お腹が空いた、トイレを掃除して、遊んでなどです。
2:うにゃうにゃ
ご飯を食べながらうにゃうにゃ言うのは、「おいしい」という意味があります。
時々このうにゃうにゃが「まぐろおいしいね」に聞こえる猫もいますよ。
3:サイレントにゃー
声を出さずに口の動きだけでニャーと鳴くのは、子猫が母親に甘える際の鳴き声です。
成猫の場合は、子猫帰りしていると考えられます。
4:ケケケ・ククク
この鳴き声は猫特有のもので、クラッキングと呼ばれています。
これは獲物を見つけた際、捕食したいという欲求から来る興奮状態を示しています。
5:長めのニャー・ニャーオ
通常より長めのニャー・ニャーオは、分離不安によりおいていかないで、一人にしないでという意味があります。
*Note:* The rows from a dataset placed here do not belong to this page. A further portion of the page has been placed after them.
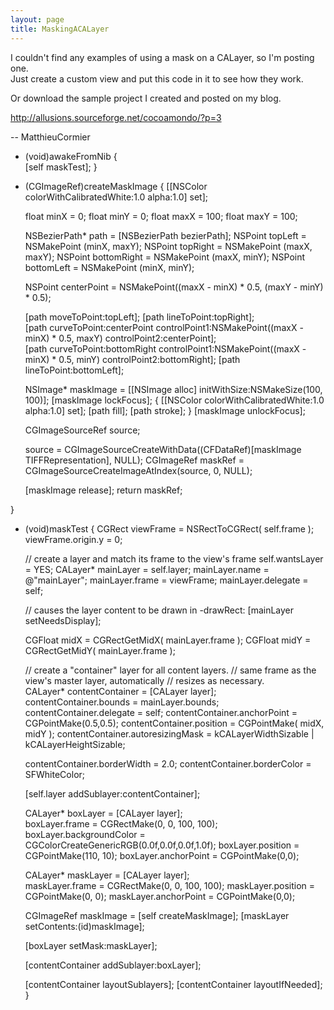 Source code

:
```yaml
---
layout: page
title: MaskingACALayer
---
```



I couldn't find any examples of using a mask on a CALayer, so I'm posting one.  
Just create a custom view and put this code in it to see how they work.

Or download the sample project I created and posted on my blog.

http://allusions.sourceforge.net/cocoamondo/?p=3

-- MatthieuCormier

    

- (void)awakeFromNib {    
  [self maskTest]; 
}

- (CGImageRef)createMaskImage {
  [[NSColor colorWithCalibratedWhite:1.0 alpha:1.0] set];
  
  float minX = 0;
  float minY = 0;
  float maxX = 100;
  float maxY = 100;  
  
  NSBezierPath* path = [NSBezierPath bezierPath];
  NSPoint topLeft     = NSMakePoint (minX, maxY);
	NSPoint topRight    = NSMakePoint (maxX, maxY);
	NSPoint bottomRight = NSMakePoint (maxX, minY);
	NSPoint bottomLeft  = NSMakePoint (minX, minY);
  
  NSPoint centerPoint = NSMakePoint((maxX - minX) * 0.5, (maxY - minY) * 0.5);
  
  [path moveToPoint:topLeft];
  [path lineToPoint:topRight];  
  [path curveToPoint:centerPoint controlPoint1:NSMakePoint((maxX - minX) * 0.5, maxY) 
       controlPoint2:centerPoint];  
  [path curveToPoint:bottomRight controlPoint1:NSMakePoint((maxX - minX) * 0.5, minY) 
       controlPoint2:bottomRight];
  [path lineToPoint:bottomLeft];
  
  NSImage* maskImage = [[NSImage alloc] initWithSize:NSMakeSize(100, 100)];
  [maskImage lockFocus];
  {
    [[NSColor colorWithCalibratedWhite:1.0 alpha:1.0] set];
    [path fill];
    [path stroke];
  }
  [maskImage unlockFocus];
    
 
  CGImageSourceRef source;
  
  source = CGImageSourceCreateWithData((CFDataRef)[maskImage TIFFRepresentation], NULL);
  CGImageRef maskRef =  CGImageSourceCreateImageAtIndex(source, 0, NULL);
  
  [maskImage release];
  return maskRef;
  
}



- (void)maskTest {
  CGRect viewFrame = NSRectToCGRect( self.frame );
  viewFrame.origin.y = 0;
  
  // create a layer and match its frame to the view's frame
  self.wantsLayer = YES;
  CALayer* mainLayer = self.layer;
  mainLayer.name = @"mainLayer";
  mainLayer.frame = viewFrame;
  mainLayer.delegate = self;
  
  // causes the layer content to be drawn in -drawRect:
  [mainLayer setNeedsDisplay];
  
  
  CGFloat midX = CGRectGetMidX( mainLayer.frame );
  CGFloat midY = CGRectGetMidY( mainLayer.frame );
  
  // create a "container" layer for all content layers.
  // same frame as the view's master layer, automatically
  // resizes as necessary.    
  CALayer* contentContainer = [CALayer layer];    
  contentContainer.bounds           = mainLayer.bounds;
  contentContainer.delegate         = self;
  contentContainer.anchorPoint      = CGPointMake(0.5,0.5);
  contentContainer.position         = CGPointMake( midX, midY );
  contentContainer.autoresizingMask = kCALayerWidthSizable | kCALayerHeightSizable;
  
  contentContainer.borderWidth = 2.0;
  contentContainer.borderColor = SFWhiteColor;
  
  [self.layer addSublayer:contentContainer];
  
  
  CALayer* boxLayer = [CALayer layer];    
  boxLayer.frame           = CGRectMake(0, 0, 100, 100);
  boxLayer.backgroundColor =  CGColorCreateGenericRGB(0.0f,0.0f,0.0f,1.0f);
  boxLayer.position = CGPointMake(110, 10);
  boxLayer.anchorPoint = CGPointMake(0,0);
  
  
  CALayer* maskLayer = [CALayer layer];    
  maskLayer.frame           = CGRectMake(0, 0, 100, 100);
  maskLayer.position = CGPointMake(0, 0);
  maskLayer.anchorPoint = CGPointMake(0,0);  
  
  CGImageRef maskImage = [self createMaskImage];
  [maskLayer setContents:(id)maskImage];


  [boxLayer setMask:maskLayer];
  
  [contentContainer addSublayer:boxLayer];
  
  [contentContainer layoutSublayers];
  [contentContainer layoutIfNeeded]; 
}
パニック状態になっている場合もあるため、飼い主さんはむやみに手を出すのではなく、まずは大丈夫と優しく声をかけて安心させてあげましょう。
猫は鳴き声によってさまざまな意思表示をしており、鳴き声のバリエーションはこれだけではありません。
猫は人間の言葉を話すことはできませんが、しっかり自分の気持ちを鳴き声で伝えています。
まとめ
猫がシャーと言うのには、以下のような意味があります。
- 怒り、敵意を感じた時
- 縄張りに侵入された
- 飼い主に不満がある
対処法としては、まず興奮状態の猫をそっとしておくことです。
そして、何に対して猫がシャーと言っているのか原因を突き止め、解消してあげることが大切です。
むやみに叱ったり、手を出すのは禁物です。
また、猫は鳴き声で意思表示をすることが多く、さまざまな鳴き声で私たちに気持ちを伝えています。
飼い主さんは、愛猫の意思表示を見逃さないようにして、より良い関係を築きましょう。